Provided data
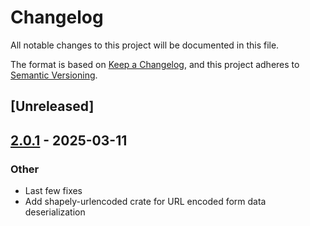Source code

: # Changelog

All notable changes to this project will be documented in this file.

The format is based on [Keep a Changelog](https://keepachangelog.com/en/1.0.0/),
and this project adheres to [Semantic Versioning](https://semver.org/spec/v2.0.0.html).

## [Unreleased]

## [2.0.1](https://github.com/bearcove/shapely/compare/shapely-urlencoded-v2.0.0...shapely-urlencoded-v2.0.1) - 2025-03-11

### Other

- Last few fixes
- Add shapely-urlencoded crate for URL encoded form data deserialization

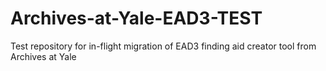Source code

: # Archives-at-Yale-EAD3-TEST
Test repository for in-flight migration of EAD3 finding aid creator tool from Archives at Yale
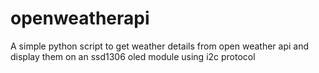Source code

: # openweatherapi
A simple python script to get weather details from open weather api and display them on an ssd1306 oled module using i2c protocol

Exercise directions
Your response must consist of the lines from the beginning of the data through the line containing "## [Unreleased]", transcribed exactly, with no pictures.

Written response
Source code

: # Changelog

All notable changes to this project will be documented in this file.

The format is based on [Keep a Changelog](https://keepachangelog.com/en/1.0.0/),
and this project adheres to [Semantic Versioning](https://semver.org/spec/v2.0.0.html).

## [Unreleased]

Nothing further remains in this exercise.